▸ **Dataset entries**:

▽

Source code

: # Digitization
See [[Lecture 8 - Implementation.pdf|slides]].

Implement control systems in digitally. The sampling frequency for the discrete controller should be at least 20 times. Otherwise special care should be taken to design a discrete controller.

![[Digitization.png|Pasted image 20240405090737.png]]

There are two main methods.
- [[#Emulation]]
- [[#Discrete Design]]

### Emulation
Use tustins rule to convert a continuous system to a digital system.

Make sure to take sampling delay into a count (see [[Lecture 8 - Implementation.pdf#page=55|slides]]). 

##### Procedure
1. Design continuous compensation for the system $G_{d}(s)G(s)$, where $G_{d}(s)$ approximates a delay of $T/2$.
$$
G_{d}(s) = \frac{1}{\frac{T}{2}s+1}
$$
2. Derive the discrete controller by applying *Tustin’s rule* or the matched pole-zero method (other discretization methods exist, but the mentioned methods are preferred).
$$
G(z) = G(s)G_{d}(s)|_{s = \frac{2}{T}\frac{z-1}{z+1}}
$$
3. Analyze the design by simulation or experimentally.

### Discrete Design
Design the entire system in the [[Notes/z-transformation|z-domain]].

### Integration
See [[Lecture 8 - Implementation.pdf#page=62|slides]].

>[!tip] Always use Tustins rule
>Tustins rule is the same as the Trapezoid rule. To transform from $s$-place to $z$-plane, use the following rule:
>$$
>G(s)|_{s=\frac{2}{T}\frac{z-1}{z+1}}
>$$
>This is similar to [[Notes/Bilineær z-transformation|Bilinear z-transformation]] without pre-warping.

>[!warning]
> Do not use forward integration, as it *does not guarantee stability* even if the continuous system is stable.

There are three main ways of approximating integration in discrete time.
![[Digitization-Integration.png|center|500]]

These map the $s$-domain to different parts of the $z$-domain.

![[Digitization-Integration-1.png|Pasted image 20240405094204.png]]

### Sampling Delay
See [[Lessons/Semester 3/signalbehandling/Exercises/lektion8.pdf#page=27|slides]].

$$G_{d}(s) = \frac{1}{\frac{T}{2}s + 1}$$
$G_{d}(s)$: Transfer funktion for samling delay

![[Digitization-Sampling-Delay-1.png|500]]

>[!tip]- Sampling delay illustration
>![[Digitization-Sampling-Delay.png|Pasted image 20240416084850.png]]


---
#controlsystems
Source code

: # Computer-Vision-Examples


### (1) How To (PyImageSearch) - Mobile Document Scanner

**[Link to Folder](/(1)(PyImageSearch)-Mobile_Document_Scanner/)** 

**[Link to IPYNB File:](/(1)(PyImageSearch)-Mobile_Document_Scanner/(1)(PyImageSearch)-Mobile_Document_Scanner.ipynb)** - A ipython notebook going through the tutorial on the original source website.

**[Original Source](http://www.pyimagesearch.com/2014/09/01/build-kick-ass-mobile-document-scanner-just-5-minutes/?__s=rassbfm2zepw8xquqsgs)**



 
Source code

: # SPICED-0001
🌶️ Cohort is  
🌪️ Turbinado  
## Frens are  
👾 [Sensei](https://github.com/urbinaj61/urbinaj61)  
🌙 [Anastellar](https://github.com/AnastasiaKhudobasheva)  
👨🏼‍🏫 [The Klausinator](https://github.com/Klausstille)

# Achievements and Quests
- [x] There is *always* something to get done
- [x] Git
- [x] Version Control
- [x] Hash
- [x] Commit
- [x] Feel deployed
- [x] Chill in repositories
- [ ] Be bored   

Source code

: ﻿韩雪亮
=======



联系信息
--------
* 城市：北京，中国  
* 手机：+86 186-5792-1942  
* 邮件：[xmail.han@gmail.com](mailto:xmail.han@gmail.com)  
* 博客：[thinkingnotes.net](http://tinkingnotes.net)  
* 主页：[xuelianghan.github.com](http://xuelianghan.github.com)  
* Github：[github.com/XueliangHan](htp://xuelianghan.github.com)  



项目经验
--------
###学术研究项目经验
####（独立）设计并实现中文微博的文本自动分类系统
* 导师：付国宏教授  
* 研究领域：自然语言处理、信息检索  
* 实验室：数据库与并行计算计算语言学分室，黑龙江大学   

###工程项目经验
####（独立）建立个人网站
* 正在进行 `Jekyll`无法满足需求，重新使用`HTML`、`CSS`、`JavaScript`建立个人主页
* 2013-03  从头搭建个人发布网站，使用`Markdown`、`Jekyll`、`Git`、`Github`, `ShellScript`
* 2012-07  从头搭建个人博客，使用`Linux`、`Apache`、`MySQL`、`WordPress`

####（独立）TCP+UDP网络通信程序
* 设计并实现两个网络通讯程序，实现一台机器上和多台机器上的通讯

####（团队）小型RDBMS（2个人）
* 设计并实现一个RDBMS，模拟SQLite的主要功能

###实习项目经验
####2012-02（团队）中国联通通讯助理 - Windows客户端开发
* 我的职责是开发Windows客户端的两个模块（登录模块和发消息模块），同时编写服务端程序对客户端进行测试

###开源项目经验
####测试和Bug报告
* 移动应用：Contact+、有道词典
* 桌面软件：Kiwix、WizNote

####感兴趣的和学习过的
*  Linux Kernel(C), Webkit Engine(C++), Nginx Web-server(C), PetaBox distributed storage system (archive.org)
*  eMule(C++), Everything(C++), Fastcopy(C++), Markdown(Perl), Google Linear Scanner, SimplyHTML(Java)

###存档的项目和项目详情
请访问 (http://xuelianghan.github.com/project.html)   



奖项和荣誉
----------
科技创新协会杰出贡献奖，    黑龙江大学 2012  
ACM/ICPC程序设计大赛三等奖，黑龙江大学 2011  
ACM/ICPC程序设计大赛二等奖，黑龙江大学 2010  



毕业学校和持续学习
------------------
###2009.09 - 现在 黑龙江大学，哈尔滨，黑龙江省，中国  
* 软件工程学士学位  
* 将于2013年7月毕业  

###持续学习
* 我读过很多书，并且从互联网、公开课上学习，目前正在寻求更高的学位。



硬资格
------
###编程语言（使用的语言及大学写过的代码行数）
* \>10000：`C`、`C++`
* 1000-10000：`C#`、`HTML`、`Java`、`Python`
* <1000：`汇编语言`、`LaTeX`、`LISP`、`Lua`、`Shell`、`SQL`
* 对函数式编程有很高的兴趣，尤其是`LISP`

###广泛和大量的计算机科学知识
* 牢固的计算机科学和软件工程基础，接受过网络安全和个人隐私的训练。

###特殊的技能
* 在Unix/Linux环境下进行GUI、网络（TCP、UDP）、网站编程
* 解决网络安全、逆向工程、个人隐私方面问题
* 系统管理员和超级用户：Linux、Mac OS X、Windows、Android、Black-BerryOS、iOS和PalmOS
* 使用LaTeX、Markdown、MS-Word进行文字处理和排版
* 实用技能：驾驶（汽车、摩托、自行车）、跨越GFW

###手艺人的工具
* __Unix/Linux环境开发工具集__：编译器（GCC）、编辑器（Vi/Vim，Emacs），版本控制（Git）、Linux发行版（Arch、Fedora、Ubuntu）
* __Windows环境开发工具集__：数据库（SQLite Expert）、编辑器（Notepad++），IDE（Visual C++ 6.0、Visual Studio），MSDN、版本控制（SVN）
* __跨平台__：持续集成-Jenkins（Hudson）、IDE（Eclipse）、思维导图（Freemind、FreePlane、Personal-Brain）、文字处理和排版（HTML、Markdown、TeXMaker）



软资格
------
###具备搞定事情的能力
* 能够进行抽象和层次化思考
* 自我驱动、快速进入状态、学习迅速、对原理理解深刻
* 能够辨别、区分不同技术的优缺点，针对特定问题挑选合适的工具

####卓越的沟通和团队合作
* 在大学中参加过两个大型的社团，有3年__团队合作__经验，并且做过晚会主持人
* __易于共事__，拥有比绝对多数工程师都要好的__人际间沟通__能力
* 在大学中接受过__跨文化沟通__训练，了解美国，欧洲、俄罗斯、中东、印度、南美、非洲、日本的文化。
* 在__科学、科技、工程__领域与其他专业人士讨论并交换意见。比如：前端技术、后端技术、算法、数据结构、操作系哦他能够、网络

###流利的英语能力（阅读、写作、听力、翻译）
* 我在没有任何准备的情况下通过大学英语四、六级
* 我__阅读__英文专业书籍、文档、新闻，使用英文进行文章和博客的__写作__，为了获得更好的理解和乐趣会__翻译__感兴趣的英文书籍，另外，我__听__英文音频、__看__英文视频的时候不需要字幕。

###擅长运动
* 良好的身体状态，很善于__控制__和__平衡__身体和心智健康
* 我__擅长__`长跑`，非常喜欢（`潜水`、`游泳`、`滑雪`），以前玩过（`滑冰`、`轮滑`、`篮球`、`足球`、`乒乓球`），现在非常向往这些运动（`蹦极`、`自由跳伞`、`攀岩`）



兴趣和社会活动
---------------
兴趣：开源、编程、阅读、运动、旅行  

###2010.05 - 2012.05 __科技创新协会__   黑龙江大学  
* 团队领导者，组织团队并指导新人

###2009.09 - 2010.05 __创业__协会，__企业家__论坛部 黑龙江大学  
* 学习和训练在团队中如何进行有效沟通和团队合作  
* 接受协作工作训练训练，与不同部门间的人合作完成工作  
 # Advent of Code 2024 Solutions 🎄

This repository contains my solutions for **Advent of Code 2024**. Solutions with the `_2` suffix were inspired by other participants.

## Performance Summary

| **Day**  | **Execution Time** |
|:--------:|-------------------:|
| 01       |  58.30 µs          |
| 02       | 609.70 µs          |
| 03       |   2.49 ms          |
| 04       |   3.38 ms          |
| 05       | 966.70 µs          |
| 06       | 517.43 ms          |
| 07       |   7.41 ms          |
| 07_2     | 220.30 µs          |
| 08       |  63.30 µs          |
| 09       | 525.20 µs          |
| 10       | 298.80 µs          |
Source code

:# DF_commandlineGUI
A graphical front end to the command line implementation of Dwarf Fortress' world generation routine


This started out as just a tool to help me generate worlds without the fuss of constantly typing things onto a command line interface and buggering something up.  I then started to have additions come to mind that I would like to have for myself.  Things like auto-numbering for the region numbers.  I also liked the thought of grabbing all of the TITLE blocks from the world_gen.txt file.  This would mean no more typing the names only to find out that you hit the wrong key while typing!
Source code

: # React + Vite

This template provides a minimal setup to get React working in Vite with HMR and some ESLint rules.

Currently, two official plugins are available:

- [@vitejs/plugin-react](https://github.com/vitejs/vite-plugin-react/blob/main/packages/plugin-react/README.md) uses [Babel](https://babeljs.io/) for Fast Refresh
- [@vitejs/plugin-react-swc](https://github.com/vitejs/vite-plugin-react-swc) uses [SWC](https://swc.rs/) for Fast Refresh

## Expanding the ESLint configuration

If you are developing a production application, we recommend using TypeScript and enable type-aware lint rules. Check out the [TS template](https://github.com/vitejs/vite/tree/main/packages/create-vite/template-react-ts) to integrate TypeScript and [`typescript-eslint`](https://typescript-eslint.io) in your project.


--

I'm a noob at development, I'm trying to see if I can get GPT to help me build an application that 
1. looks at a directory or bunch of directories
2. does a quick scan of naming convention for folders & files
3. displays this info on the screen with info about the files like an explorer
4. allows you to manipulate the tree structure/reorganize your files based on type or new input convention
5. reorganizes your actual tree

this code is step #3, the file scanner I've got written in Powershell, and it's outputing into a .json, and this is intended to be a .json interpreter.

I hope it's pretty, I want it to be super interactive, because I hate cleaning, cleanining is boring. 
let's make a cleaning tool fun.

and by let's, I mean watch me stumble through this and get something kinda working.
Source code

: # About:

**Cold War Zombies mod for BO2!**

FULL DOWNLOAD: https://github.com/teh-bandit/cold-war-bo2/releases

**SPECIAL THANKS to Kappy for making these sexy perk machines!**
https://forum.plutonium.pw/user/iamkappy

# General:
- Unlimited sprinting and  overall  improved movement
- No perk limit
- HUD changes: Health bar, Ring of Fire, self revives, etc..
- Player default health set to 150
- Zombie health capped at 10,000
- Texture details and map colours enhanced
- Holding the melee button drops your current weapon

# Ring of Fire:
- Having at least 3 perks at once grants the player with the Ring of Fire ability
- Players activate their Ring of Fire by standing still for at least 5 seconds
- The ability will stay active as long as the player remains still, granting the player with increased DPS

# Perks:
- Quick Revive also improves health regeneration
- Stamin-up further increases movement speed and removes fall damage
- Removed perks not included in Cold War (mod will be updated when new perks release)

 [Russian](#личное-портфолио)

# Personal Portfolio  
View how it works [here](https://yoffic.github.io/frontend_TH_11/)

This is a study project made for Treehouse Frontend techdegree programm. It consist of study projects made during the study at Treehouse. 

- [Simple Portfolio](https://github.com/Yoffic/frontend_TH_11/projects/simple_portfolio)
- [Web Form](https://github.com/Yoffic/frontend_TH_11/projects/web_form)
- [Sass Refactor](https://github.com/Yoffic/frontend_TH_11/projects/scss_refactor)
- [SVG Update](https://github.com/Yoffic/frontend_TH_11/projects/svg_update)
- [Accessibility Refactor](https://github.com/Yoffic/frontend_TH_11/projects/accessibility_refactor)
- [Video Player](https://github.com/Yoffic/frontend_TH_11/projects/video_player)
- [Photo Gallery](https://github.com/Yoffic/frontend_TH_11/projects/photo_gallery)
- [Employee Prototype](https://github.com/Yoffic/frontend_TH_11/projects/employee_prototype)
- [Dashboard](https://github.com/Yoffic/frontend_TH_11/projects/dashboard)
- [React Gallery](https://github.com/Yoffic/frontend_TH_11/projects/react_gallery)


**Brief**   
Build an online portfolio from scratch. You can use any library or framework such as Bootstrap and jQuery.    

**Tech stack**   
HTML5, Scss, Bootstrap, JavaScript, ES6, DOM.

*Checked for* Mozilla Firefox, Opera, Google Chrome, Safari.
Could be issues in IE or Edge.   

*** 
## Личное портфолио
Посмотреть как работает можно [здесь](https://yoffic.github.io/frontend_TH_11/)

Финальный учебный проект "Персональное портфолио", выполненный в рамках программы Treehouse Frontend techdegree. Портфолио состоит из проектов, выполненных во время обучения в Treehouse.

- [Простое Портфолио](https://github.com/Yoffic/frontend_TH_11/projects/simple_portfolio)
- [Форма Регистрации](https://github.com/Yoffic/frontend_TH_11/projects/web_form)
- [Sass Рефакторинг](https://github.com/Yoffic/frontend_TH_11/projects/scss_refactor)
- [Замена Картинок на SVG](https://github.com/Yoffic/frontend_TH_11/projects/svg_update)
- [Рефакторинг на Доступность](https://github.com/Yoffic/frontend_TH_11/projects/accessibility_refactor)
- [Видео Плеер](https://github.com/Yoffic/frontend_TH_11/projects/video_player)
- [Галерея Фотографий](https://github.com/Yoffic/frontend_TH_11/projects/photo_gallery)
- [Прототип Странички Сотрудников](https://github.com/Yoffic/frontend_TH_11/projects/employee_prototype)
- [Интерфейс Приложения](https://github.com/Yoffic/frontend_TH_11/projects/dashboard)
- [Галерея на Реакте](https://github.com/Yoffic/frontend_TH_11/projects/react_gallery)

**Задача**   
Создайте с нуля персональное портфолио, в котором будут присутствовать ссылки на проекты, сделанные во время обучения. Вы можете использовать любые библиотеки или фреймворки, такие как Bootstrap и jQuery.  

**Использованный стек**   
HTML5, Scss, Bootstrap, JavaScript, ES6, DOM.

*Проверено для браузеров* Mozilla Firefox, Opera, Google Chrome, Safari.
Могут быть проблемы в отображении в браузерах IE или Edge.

△

Pull out each line of the records holding the string "Firefox".

*Checked for* Mozilla Firefox, Opera, Google Chrome, Safari.
*Проверено для браузеров* Mozilla Firefox, Opera, Google Chrome, Safari.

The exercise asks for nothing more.